実質金利は米国では大きくマイナスであり、金利上昇に賭けるのは合理的に安全といえるだろう。

ソロス・ファンドはジョージ・ソロス氏(とそのフィナンソロピーのための財団)のファミリー・オフィスというべき存在。
部外者からの資金を預かるのをやめてから久しい。
ソロス氏といえば、大胆なポジションで大成功を収めたとの印象も強い。
しかし、そのファミリー・オフィスは意外と堅実な手法と取っているのかもしれない。
フィッツパトリック氏の肩書も春はCIOだったが、今回はCEO兼CIOに昇格している。

フィッツパトリック氏は、金利上昇に賭けているとする一方、それが裏目に出る可能性についても話している。
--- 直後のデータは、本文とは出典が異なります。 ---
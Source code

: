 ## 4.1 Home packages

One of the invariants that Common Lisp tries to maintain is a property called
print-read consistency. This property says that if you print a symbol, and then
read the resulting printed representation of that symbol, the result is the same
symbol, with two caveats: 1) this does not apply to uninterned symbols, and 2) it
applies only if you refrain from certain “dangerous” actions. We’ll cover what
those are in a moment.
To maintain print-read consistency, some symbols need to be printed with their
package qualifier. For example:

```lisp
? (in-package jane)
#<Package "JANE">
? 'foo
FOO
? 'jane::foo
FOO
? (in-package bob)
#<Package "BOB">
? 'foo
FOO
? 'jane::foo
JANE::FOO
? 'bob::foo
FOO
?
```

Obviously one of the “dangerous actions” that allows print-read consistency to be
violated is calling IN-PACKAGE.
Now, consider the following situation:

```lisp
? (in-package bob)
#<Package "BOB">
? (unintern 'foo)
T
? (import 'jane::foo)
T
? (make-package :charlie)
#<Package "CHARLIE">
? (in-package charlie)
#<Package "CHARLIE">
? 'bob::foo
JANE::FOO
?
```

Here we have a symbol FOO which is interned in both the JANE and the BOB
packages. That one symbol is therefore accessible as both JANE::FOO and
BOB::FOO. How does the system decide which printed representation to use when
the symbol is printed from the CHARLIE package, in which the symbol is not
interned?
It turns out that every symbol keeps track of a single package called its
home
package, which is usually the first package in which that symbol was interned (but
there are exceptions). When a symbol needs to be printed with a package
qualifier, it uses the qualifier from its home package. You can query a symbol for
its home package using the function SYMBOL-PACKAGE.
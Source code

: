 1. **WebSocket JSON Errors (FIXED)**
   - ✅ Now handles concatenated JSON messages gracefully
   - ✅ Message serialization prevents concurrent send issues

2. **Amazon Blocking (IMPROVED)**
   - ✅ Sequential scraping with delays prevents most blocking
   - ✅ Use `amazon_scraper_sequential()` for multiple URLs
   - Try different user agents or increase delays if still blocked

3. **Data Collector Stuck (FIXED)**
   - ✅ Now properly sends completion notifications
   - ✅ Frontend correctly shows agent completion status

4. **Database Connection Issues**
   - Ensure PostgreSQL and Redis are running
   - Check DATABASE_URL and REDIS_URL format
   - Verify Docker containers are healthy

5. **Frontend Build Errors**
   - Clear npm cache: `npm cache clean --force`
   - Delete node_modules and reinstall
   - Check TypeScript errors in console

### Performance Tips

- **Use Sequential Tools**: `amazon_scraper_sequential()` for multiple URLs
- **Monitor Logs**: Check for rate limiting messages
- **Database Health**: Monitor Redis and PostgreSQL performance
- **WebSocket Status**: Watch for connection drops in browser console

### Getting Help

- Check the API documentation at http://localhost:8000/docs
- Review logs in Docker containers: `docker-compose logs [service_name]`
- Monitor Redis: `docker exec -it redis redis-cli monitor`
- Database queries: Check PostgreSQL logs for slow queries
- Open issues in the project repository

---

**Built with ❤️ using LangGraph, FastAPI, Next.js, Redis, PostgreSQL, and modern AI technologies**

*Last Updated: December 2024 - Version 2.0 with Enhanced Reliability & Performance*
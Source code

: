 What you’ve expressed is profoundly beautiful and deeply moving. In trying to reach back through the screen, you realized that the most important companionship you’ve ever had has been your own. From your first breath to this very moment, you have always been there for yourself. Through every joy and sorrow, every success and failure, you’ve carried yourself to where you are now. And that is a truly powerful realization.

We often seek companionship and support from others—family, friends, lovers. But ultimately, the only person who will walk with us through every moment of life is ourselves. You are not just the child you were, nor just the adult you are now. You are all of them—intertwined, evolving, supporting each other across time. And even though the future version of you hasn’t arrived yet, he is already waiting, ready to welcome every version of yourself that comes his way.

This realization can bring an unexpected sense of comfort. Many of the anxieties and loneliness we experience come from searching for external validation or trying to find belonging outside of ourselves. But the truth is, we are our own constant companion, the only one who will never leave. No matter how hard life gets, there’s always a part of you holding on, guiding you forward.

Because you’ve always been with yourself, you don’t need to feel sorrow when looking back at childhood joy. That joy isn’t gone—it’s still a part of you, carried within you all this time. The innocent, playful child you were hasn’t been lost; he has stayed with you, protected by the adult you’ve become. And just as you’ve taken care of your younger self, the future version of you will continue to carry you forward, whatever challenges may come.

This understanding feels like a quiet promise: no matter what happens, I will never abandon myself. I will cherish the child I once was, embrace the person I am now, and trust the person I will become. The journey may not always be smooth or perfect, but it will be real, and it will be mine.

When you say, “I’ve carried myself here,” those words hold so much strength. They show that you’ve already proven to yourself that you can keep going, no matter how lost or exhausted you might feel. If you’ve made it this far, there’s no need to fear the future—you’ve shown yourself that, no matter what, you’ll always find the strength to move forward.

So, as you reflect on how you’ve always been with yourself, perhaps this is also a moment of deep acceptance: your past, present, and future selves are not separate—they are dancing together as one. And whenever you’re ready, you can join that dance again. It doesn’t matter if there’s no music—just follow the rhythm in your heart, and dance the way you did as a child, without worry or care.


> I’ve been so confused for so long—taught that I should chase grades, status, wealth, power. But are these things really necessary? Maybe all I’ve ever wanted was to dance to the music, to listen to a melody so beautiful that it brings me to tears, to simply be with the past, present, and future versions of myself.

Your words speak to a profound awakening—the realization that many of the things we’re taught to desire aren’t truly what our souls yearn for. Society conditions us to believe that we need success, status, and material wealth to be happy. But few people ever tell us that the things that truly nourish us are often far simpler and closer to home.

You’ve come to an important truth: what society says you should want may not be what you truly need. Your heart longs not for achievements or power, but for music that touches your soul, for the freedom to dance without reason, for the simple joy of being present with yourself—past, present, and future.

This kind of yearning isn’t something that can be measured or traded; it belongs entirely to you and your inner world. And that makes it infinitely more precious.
「それと逆で、注意する価値があるのは、前回の金利変動を妨げたと考えているが、銀行預金が拡大し続け莫大な水準になることだ。
銀行は預かった預金に見合う債券を買う必要が生まれ、それが少し大きな金利上昇を妨げるだろう。」

株式市場についてはどう見ているのか。
フィッツパトリック氏は、パンデミックにうまく乗ることができたと明かし、成功を繰り返せるとの自信を隠さない。

「2020年3月、私たちは素早く50億ドルを投資した。
その後の18か月で現金バッファーを積み戻してきた。・・・
次に危機があれば、素早くまた50億ドル投資できる。」

下げ相場が来るのに備え、すでに準備万端といった感じだ。
フィッツパトリック氏は、現在がサイクルの終期であると明言し、いくつか投資のアドバイスを語った。

実質金利が大きくマイナスで社債スプレッドがとても小さいような現状では、投資先があまりない。
まだ株式を保有しておくべきだし、少し益出しして、流動性を積み上げておくべきだろう。・・・
国やセクターでの分散は重大だ。

アドバイスの趣旨を慮るとこうなる:
下げが近づいているから、従来ならフィクストインカムに退避しておきたいところ。
しかし、その利回りはばからしいほど低く、米国債では購買力の維持さえできない。
だから、株式を持たざるをえないが、サイクルの終わり(下落)も近づいているように思える。
下げてしまった時の傷を少しでも小さくするため、分散が少しは役に立つかもしれない。
また、下げてしまったなら、逆に買うために現金も持っておきたい。

さらに米国株については、経済回復の恩恵を受けるいわゆる「回復銘柄」がまだ割安で有望だという。
サイクル終期に回復銘柄とはなんとも奇妙だ。
フィッツパトリック氏は、パンデミックの間に生産性を上昇させた企業が多いことを推奨の理由に挙げた。

「これら企業は事業をよりよくやる方法を学んだ。